My scale is a bit more accurate, and I check it against one that is accurate down to the thousandths. One thing I think you may be missing in your image is the SD card. I checked, most of mine weigh right at .248 to .268 g not that a 1/4 g would even register on your scale.
And the argument about a couple grams. Yes, an officer can pull you over and give you a ticket for 1MPH over, but they don't. There is discretion, and likely nothing will happen if you have a 253g drone and no incidents. However it is NOT LEGAL. doing 46 in a 45 is not legal, even if you do not know what the speed limit is. So, that's my point, and the OP coming back and saying that that he/she will be legally flying their sub-250g drone when they know for a fact it is greater than 250g and is not legal. You may never get in trouble for it, but it isn't legal.
So say, you decided that it was close enough and you are going to roll the dice, that's fine, but don't LIE and say it is LEGAL to fly a 253g drone under sub250g rules. It isn't. If you don't believe me, email the FAA helpdesk and ask them if you have a drone that says <250g on it, and you add modification that makes it more than 250g, can you still fly it unregistered. I would bet $1000 they say you have to register it.
And good to know you are an aviation engineer to know exactly how 3 grams on a 238 gram drone will effect it in all circumstances. Actually how much a 5% change in weight would be, since it is 14g on a 238g drone as designed.
I concur that no one is running around with a scale checking every drone before take off. Of course thinking like the OP here will make that a law too, but it isn't for now and no one is checking, but when something does happen, and the FAA finds you were flying illegally and overweight in the first place, your lawyer is going to have a heck of a time trying to convince the judge that you were not negligent and that even though you KNEW that drone was 250+ and that the law based on your 107 cert, you know that was take off weight, that you weren't trying to circumvent the law. I doubt a judge will buy it. So when something happens, you are screwed.

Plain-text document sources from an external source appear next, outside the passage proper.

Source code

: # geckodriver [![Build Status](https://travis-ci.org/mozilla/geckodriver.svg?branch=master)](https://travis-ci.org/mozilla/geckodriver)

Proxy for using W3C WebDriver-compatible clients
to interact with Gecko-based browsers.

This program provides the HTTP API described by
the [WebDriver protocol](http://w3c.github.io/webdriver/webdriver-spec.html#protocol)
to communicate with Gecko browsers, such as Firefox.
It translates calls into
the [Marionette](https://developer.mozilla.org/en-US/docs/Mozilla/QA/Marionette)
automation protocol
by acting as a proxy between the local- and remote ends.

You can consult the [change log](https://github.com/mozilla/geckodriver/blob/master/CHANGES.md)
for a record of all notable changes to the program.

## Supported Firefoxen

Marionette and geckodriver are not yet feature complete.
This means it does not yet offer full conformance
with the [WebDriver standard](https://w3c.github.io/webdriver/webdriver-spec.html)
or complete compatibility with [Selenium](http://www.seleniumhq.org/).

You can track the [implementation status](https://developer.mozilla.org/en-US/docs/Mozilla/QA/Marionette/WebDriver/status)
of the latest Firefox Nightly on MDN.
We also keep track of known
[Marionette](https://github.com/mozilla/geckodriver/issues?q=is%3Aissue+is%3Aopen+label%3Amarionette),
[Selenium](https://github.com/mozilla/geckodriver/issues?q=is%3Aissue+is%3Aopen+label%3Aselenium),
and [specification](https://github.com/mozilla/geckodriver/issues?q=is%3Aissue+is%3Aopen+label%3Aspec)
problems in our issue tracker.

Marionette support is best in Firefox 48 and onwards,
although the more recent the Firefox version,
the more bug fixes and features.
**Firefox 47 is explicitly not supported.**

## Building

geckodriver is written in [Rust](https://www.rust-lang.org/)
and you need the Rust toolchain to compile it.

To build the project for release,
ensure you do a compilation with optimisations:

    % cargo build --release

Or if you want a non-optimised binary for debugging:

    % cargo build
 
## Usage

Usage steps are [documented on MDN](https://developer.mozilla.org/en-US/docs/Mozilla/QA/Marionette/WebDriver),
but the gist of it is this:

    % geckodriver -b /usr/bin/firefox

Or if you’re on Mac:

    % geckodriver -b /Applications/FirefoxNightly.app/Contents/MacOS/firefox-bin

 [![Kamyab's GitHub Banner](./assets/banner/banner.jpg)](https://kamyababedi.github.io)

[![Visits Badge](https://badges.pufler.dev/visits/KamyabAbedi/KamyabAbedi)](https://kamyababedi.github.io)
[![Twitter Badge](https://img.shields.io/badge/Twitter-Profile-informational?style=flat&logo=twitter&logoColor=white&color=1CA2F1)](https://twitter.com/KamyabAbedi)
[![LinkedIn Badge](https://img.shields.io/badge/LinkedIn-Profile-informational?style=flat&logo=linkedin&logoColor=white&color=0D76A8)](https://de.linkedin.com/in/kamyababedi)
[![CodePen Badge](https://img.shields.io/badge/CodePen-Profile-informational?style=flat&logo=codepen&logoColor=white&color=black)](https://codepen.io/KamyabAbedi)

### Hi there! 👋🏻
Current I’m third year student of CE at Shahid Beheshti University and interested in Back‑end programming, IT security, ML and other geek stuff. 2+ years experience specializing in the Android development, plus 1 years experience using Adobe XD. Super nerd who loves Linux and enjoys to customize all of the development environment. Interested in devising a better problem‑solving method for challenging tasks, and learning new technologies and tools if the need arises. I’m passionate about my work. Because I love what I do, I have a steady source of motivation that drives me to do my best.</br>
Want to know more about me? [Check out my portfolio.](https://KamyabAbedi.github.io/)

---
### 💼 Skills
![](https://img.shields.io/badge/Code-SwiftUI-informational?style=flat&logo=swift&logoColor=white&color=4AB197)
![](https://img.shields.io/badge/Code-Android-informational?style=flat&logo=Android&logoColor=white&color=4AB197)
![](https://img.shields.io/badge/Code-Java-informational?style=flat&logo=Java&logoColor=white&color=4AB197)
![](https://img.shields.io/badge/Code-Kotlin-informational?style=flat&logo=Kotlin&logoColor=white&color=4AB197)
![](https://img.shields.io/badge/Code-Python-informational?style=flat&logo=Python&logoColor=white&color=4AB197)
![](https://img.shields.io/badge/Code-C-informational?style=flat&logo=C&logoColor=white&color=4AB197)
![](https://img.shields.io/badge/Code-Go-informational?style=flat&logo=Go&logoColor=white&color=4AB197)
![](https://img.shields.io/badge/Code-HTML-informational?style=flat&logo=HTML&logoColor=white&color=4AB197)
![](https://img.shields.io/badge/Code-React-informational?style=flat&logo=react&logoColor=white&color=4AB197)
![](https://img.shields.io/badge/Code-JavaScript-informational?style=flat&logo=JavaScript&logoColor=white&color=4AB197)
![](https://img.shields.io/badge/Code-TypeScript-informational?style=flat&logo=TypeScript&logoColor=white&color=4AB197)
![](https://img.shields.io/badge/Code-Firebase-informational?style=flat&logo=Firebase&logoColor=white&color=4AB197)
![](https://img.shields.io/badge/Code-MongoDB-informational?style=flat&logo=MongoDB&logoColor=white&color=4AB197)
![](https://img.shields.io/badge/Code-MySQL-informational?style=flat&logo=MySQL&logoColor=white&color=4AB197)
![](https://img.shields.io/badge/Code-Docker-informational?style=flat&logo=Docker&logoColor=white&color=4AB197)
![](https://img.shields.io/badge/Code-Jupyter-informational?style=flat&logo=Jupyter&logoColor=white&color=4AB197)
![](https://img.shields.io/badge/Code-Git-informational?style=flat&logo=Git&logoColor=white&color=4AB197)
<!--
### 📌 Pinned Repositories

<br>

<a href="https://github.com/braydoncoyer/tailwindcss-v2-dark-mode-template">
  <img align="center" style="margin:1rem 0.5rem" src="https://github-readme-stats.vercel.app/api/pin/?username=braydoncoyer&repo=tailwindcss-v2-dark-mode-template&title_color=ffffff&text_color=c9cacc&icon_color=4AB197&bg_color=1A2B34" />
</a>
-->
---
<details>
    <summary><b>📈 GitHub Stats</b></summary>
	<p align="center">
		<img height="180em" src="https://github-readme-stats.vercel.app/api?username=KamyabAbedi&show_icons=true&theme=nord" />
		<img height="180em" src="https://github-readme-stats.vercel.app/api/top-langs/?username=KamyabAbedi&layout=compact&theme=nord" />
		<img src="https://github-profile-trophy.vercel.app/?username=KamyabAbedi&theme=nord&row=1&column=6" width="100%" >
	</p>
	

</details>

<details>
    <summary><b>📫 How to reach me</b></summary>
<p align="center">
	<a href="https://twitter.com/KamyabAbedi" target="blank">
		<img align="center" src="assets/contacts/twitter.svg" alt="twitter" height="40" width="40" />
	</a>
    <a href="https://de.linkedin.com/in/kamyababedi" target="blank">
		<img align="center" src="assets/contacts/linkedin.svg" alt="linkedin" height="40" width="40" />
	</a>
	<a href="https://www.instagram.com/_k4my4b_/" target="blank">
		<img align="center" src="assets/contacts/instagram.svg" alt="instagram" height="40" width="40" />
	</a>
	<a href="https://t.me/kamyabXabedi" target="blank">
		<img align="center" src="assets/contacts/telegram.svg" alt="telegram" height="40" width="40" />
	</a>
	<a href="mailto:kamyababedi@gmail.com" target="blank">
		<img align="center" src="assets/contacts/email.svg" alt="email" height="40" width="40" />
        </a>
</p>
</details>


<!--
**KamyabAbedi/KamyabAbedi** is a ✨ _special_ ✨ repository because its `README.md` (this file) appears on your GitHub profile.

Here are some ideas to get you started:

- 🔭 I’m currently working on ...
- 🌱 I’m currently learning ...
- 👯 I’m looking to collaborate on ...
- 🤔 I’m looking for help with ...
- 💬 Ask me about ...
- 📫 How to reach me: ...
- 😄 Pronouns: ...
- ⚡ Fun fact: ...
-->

Now, if you are 100% compliant, sub 250g, registered if not, and a Medivac heli hits your drone and there was nothing you could do, you will likely have no fault and no legal issues. But when your 253g unregistered drone hits a medivac heli, you will get fined. If they find enough pieces of it that is...
Final thing, you said you have a 107 Cert as well. It is a lot more likely that a strictly hobby flier gets that wrong, that the base unit is the weight they check, instead of a part 107 (and in court the FAA will bring it up) that you should know because you are fully certified and it was on the test. That it is TAKE OFF weight, not how much it weighs in your basement with no battery in it.